- What you should do: Please return every record exactly as it appears.

- Entries provided:
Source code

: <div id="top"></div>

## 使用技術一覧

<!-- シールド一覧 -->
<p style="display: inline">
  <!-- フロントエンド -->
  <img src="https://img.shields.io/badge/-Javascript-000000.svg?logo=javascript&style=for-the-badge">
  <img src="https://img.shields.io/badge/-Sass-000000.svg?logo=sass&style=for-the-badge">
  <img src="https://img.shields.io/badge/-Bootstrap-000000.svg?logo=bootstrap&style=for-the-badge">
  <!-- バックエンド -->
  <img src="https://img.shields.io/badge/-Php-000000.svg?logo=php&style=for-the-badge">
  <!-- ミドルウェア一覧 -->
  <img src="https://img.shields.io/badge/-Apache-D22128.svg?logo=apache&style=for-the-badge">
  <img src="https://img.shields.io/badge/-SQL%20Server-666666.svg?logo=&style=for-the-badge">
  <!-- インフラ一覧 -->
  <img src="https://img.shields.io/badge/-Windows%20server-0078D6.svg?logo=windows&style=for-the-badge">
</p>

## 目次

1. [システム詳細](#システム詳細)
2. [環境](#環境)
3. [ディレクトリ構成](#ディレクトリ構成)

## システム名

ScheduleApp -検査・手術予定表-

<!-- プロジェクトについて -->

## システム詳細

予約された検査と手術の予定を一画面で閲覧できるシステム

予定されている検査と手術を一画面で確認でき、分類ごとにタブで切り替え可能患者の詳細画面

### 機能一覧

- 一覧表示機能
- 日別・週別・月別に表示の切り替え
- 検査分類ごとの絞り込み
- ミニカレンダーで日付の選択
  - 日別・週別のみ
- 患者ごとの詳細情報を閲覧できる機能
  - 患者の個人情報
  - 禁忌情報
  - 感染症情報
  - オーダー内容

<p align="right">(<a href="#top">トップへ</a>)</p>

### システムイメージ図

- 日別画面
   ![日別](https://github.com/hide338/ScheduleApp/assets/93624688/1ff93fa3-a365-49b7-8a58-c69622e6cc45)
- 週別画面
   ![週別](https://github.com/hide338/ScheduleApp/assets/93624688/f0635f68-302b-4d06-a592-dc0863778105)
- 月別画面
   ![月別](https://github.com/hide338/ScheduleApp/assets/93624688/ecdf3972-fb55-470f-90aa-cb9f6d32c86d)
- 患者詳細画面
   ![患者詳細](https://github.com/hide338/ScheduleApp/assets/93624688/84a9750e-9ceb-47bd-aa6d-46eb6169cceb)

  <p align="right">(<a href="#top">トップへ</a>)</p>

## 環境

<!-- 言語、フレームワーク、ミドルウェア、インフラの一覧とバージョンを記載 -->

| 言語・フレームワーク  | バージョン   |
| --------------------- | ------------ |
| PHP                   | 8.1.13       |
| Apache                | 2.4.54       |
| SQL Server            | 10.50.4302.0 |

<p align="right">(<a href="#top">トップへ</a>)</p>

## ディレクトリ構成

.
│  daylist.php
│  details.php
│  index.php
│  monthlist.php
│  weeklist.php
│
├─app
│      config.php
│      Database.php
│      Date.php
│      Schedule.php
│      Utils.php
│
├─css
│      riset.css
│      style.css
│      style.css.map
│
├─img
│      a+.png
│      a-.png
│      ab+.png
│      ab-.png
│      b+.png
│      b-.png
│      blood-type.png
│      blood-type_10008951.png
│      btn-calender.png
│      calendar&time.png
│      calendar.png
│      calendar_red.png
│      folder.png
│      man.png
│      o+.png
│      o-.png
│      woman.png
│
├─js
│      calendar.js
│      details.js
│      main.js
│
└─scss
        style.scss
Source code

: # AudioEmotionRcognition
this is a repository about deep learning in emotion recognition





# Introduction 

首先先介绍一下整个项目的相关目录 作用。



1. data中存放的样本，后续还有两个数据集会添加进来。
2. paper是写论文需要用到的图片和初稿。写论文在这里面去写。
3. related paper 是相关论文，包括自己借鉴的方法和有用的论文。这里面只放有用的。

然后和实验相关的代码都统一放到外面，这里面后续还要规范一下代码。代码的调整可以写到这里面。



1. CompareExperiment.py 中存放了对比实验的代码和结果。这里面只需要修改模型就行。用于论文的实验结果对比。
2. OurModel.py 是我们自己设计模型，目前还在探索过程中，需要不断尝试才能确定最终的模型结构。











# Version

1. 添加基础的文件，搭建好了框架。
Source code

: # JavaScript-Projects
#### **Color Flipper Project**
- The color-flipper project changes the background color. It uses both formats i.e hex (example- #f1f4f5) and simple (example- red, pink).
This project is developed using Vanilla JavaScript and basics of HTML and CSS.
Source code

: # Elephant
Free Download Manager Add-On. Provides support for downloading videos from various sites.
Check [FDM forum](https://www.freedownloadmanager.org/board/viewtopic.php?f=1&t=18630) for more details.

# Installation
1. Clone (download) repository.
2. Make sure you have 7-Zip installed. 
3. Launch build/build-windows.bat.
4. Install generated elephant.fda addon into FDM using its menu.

- Exercise result:
Source code

: <div id="top"></div>

## 使用技術一覧

<!-- シールド一覧 -->
<p style="display: inline">
  <!-- フロントエンド -->
  <img src="https://img.shields.io/badge/-Javascript-000000.svg?logo=javascript&style=for-the-badge">
  <img src="https://img.shields.io/badge/-Sass-000000.svg?logo=sass&style=for-the-badge">
  <img src="https://img.shields.io/badge/-Bootstrap-000000.svg?logo=bootstrap&style=for-the-badge">
  <!-- バックエンド -->
  <img src="https://img.shields.io/badge/-Php-000000.svg?logo=php&style=for-the-badge">
  <!-- ミドルウェア一覧 -->
  <img src="https://img.shields.io/badge/-Apache-D22128.svg?logo=apache&style=for-the-badge">
  <img src="https://img.shields.io/badge/-SQL%20Server-666666.svg?logo=&style=for-the-badge">
  <!-- インフラ一覧 -->
  <img src="https://img.shields.io/badge/-Windows%20server-0078D6.svg?logo=windows&style=for-the-badge">
</p>

## 目次

1. [システム詳細](#システム詳細)
2. [環境](#環境)
3. [ディレクトリ構成](#ディレクトリ構成)

## システム名

ScheduleApp -検査・手術予定表-

<!-- プロジェクトについて -->

## システム詳細

予約された検査と手術の予定を一画面で閲覧できるシステム

予定されている検査と手術を一画面で確認でき、分類ごとにタブで切り替え可能患者の詳細画面

### 機能一覧

- 一覧表示機能
- 日別・週別・月別に表示の切り替え
- 検査分類ごとの絞り込み
- ミニカレンダーで日付の選択
  - 日別・週別のみ
- 患者ごとの詳細情報を閲覧できる機能
  - 患者の個人情報
  - 禁忌情報
  - 感染症情報
  - オーダー内容

<p align="right">(<a href="#top">トップへ</a>)</p>

### システムイメージ図

- 日別画面
   ![日別](https://github.com/hide338/ScheduleApp/assets/93624688/1ff93fa3-a365-49b7-8a58-c69622e6cc45)
- 週別画面
   ![週別](https://github.com/hide338/ScheduleApp/assets/93624688/f0635f68-302b-4d06-a592-dc0863778105)
- 月別画面
   ![月別](https://github.com/hide338/ScheduleApp/assets/93624688/ecdf3972-fb55-470f-90aa-cb9f6d32c86d)
- 患者詳細画面
   ![患者詳細](https://github.com/hide338/ScheduleApp/assets/93624688/84a9750e-9ceb-47bd-aa6d-46eb6169cceb)

  <p align="right">(<a href="#top">トップへ</a>)</p>

## 環境

<!-- 言語、フレームワーク、ミドルウェア、インフラの一覧とバージョンを記載 -->

| 言語・フレームワーク  | バージョン   |
| --------------------- | ------------ |
| PHP                   | 8.1.13       |
| Apache                | 2.4.54       |
| SQL Server            | 10.50.4302.0 |

<p align="right">(<a href="#top">トップへ</a>)</p>

## ディレクトリ構成

.
│  daylist.php
│  details.php
│  index.php
│  monthlist.php
│  weeklist.php
│
├─app
│      config.php
│      Database.php
│      Date.php
│      Schedule.php
│      Utils.php
│
├─css
│      riset.css
│      style.css
│      style.css.map
│
├─img
│      a+.png
│      a-.png
│      ab+.png
│      ab-.png
│      b+.png
│      b-.png
│      blood-type.png
│      blood-type_10008951.png
│      btn-calender.png
│      calendar&time.png
│      calendar.png
│      calendar_red.png
│      folder.png
│      man.png
│      o+.png
│      o-.png
│      woman.png
│
├─js
│      calendar.js
│      details.js
│      main.js
│
└─scss
        style.scss
Source code

: # AudioEmotionRcognition
this is a repository about deep learning in emotion recognition





# Introduction 

首先先介绍一下整个项目的相关目录 作用。



1. data中存放的样本，后续还有两个数据集会添加进来。
2. paper是写论文需要用到的图片和初稿。写论文在这里面去写。
3. related paper 是相关论文，包括自己借鉴的方法和有用的论文。这里面只放有用的。

然后和实验相关的代码都统一放到外面，这里面后续还要规范一下代码。代码的调整可以写到这里面。



1. CompareExperiment.py 中存放了对比实验的代码和结果。这里面只需要修改模型就行。用于论文的实验结果对比。
2. OurModel.py 是我们自己设计模型，目前还在探索过程中，需要不断尝试才能确定最终的模型结构。











# Version

1. 添加基础的文件，搭建好了框架。
Source code

: # JavaScript-Projects
#### **Color Flipper Project**
- The color-flipper project changes the background color. It uses both formats i.e hex (example- #f1f4f5) and simple (example- red, pink).
This project is developed using Vanilla JavaScript and basics of HTML and CSS.
Source code

: # Elephant
Free Download Manager Add-On. Provides support for downloading videos from various sites.
Check [FDM forum](https://www.freedownloadmanager.org/board/viewtopic.php?f=1&t=18630) for more details.

# Installation
1. Clone (download) repository.
2. Make sure you have 7-Zip installed. 
3. Launch build/build-windows.bat.
4. Install generated elephant.fda addon into FDM using its menu.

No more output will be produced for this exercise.